----- Excerpted data -----

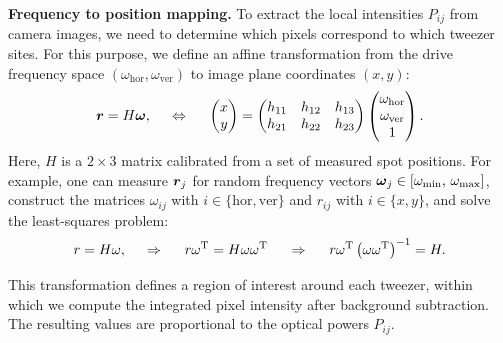 
\textbf{Frequency to position mapping.}
To extract the local intensities $P_{ij}$ from camera images, we need to determine which pixels correspond to which tweezer sites. For this purpose, we define an affine transformation from the drive frequency space $(\omega_{\mathrm{hor}}, \omega_{\mathrm{ver}})$ to image plane coordinates $(x, y)$:
\begin{equation*}
    \boldsymbol{r} = H \boldsymbol{\omega},
    \hspace{5 mm} \Leftrightarrow \hspace{5 mm} 
    \begin{pmatrix}
        x \\ y
    \end{pmatrix} = \begin{pmatrix}
        h_{11} & h_{12} & h_{13} \\
        h_{21} & h_{22} & h_{23}
    \end{pmatrix} 
    \begin{pmatrix}
        \omega_{\textnormal{hor}} \\
        \omega_{\textnormal{ver}} \\
        1
    \end{pmatrix}.
\end{equation*}
Here, $H$ is a $2 \times 3$ matrix calibrated from a set of measured spot positions. For example, one can measure $\boldsymbol{r}_j$ for random frequency vectors $\boldsymbol{\omega}_j \in [\omega_{\mathrm{min}},\, \omega_{\mathrm{max}}]$, construct the matrices $\omega_{ij}$ with $i \in \{\mathrm{hor}, \mathrm{ver}\}$ and $r_{ij}$ with $i \in \{x, y\}$, and solve the least-squares problem:
\begin{equation}
    r = H \omega,
    \hspace{0.5cm} \Rightarrow \hspace{0.5cm}
    r \omega^\mathrm{T} = H \omega \omega^\mathrm{T}
    \hspace{0.5cm} \Rightarrow \hspace{0.5cm}
    r \omega^\mathrm{T} \left(\omega \omega^\mathrm{T}\right)^{-1} = H.
    \label{eq:linreg-freq2pos}
\end{equation}

This transformation defines a region of interest around each tweezer, within which we compute the integrated pixel intensity after background subtraction. The resulting values are proportional to the optical powers $P_{ij}$.

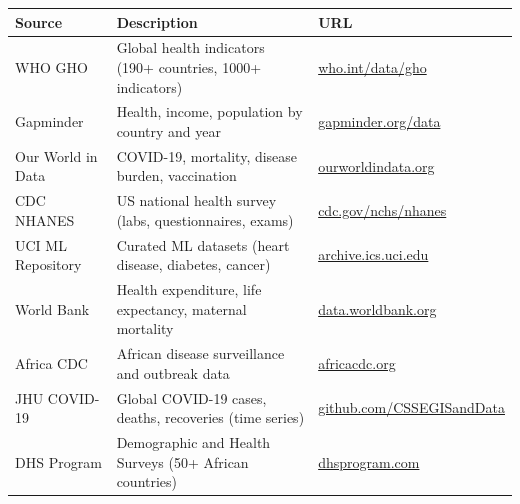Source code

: \documentclass[12pt,a4paper,twoside]{book}
\begin{document}
\begin{longtable}{p{4cm}p{8cm}p{3cm}}
\toprule
\textbf{Source} & \textbf{Description} & \textbf{URL} \\
\midrule
WHO GHO & Global health indicators (190+ countries, 1000+ indicators) & \url{who.int/data/gho} \\
Gapminder & Health, income, population by country and year & \url{gapminder.org/data} \\
Our World in Data & COVID-19, mortality, disease burden, vaccination & \url{ourworldindata.org} \\
CDC NHANES & US national health survey (labs, questionnaires, exams) & \url{cdc.gov/nchs/nhanes} \\
UCI ML Repository & Curated ML datasets (heart disease, diabetes, cancer) & \url{archive.ics.uci.edu} \\
World Bank & Health expenditure, life expectancy, maternal mortality & \url{data.worldbank.org} \\
Africa CDC & African disease surveillance and outbreak data & \url{africacdc.org} \\
JHU COVID-19 & Global COVID-19 cases, deaths, recoveries (time series) & \url{github.com/CSSEGISandData} \\
DHS Program & Demographic and Health Surveys (50+ African countries) & \url{dhsprogram.com} \\
\bottomrule
\end{longtable}




\printindex
\end{document}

-----

* _Your instructions_
Locate the line with "Africa CDC &" in the entries above; extract it and every line after it, verbatim.

* _Solved exercise_
Africa CDC & African disease surveillance and outbreak data & \url{africacdc.org} \\
JHU COVID-19 & Global COVID-19 cases, deaths, recoveries (time series) & \url{github.com/CSSEGISandData} \\
DHS Program & Demographic and Health Surveys (50+ African countries) & \url{dhsprogram.com} \\
\bottomrule
\end{longtable}




\printindex
\end{document}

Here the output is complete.